WHAT THE TASK ASKS »
Among the entries below, please show each line that carries the word "Shaded".

PROVIDED MATERIAL »

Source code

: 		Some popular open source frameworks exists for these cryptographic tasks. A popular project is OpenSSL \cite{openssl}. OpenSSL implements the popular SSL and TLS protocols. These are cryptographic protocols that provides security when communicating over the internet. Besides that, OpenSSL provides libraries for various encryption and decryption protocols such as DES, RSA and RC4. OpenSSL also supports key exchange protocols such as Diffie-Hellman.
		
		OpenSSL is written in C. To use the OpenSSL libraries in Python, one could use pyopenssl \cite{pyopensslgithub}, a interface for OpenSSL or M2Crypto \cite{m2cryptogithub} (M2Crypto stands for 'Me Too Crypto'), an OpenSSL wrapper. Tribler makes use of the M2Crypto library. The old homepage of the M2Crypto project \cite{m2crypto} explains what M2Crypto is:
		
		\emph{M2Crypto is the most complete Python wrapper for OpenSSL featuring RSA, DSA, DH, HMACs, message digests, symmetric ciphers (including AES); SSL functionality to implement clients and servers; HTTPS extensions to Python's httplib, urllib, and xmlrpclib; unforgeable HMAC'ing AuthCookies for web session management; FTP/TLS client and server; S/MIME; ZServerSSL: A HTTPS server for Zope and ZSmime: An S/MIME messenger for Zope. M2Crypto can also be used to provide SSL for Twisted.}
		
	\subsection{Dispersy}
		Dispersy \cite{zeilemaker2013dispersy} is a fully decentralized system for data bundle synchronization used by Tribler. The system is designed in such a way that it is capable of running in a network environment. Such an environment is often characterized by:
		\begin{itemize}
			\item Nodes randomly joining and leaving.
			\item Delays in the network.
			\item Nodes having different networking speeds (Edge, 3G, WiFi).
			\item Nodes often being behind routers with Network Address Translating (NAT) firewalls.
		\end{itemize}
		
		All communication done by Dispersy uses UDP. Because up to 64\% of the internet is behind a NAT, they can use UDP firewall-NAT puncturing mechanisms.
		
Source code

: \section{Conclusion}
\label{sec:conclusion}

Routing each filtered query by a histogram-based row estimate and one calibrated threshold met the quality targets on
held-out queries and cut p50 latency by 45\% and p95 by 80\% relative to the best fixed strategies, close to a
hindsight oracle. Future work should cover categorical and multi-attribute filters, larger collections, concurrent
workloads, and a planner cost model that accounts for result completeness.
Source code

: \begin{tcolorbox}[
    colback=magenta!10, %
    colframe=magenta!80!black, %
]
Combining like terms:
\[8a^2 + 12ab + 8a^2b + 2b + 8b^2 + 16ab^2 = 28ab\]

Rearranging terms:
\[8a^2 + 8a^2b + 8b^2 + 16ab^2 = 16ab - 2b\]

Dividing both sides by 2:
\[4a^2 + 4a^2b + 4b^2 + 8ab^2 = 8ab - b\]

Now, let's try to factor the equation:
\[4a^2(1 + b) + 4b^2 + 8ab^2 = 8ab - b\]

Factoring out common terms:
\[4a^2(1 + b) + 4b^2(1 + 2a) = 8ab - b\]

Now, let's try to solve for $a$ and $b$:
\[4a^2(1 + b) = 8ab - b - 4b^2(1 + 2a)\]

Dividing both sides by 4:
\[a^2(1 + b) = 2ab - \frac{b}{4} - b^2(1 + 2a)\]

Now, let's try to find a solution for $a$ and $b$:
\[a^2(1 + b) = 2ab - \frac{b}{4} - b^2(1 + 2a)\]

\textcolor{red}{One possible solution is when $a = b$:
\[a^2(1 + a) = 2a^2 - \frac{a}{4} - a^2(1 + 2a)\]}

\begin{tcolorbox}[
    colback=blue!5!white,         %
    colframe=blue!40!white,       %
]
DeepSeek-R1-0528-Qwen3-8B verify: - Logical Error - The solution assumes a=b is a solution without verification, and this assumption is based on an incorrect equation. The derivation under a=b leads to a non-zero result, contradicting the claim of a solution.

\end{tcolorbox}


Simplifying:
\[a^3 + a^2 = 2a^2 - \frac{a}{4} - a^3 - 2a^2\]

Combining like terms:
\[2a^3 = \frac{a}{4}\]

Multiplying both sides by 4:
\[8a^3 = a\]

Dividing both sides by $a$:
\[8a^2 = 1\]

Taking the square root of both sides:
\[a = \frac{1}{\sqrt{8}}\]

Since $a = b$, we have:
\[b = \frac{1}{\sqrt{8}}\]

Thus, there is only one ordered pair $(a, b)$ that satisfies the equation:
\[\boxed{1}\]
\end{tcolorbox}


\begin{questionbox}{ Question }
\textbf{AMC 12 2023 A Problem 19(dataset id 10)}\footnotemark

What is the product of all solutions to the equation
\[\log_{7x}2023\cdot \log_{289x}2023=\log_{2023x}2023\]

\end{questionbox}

* * *

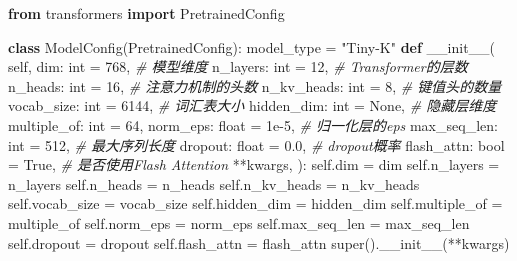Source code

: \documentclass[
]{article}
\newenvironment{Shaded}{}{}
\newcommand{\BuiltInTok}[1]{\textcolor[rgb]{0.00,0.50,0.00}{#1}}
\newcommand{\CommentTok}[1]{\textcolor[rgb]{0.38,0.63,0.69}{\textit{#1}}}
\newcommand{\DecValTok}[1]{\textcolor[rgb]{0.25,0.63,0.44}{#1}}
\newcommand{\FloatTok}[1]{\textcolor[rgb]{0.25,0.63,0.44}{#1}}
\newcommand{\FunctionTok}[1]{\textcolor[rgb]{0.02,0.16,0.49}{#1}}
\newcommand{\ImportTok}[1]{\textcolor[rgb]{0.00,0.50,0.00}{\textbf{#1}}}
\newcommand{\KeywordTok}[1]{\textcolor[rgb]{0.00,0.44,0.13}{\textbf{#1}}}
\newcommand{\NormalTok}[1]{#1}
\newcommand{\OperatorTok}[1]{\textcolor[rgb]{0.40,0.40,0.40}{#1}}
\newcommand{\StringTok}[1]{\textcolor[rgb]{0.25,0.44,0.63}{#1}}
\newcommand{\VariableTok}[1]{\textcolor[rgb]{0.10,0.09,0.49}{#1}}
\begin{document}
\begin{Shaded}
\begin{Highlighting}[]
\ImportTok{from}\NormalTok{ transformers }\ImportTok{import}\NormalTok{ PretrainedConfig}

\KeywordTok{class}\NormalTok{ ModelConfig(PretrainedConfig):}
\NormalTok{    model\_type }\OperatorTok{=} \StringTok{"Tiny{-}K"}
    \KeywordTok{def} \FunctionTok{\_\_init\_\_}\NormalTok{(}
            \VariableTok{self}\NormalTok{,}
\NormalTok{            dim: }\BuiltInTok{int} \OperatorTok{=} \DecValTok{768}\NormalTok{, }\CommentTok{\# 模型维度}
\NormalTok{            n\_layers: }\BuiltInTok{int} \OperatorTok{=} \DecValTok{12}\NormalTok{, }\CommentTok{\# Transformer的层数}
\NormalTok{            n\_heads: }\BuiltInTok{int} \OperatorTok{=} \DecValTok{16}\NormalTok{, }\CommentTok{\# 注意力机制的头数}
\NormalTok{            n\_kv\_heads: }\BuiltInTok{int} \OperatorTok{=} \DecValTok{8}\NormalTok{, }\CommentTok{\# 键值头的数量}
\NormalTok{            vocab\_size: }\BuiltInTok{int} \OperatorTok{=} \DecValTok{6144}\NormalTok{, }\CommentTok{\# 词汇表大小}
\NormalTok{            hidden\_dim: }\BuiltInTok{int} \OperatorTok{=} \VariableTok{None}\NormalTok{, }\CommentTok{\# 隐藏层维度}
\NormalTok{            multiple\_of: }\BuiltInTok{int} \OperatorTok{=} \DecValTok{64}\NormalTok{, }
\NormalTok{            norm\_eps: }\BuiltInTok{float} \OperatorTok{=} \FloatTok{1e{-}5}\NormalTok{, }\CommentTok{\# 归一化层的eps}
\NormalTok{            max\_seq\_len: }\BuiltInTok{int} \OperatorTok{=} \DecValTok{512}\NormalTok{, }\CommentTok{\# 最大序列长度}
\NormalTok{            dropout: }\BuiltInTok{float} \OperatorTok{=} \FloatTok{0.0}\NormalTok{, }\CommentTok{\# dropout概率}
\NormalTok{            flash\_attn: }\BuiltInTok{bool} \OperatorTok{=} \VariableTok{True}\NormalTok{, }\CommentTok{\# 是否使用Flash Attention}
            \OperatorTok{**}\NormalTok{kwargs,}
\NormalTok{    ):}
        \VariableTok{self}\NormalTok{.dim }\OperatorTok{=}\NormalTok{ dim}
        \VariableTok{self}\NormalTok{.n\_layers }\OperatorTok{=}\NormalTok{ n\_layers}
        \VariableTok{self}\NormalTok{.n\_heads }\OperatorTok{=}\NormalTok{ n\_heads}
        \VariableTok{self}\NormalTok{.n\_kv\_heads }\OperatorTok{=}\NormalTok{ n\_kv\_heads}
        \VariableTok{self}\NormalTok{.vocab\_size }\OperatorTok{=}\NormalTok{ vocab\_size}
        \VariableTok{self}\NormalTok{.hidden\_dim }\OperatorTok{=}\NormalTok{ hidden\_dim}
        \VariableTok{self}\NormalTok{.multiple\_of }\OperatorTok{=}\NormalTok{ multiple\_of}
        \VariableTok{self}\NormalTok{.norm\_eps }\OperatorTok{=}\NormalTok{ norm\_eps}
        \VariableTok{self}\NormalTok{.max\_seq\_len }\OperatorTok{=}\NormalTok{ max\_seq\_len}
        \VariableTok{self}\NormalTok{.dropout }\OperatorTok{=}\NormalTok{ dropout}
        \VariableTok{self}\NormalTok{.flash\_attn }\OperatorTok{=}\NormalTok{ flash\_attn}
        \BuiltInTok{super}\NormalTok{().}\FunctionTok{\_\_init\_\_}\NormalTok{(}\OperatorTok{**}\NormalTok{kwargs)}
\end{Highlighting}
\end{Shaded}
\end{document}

YOUR SOLUTION »
\newenvironment{Shaded}{}{}
\begin{Shaded}
\end{Shaded}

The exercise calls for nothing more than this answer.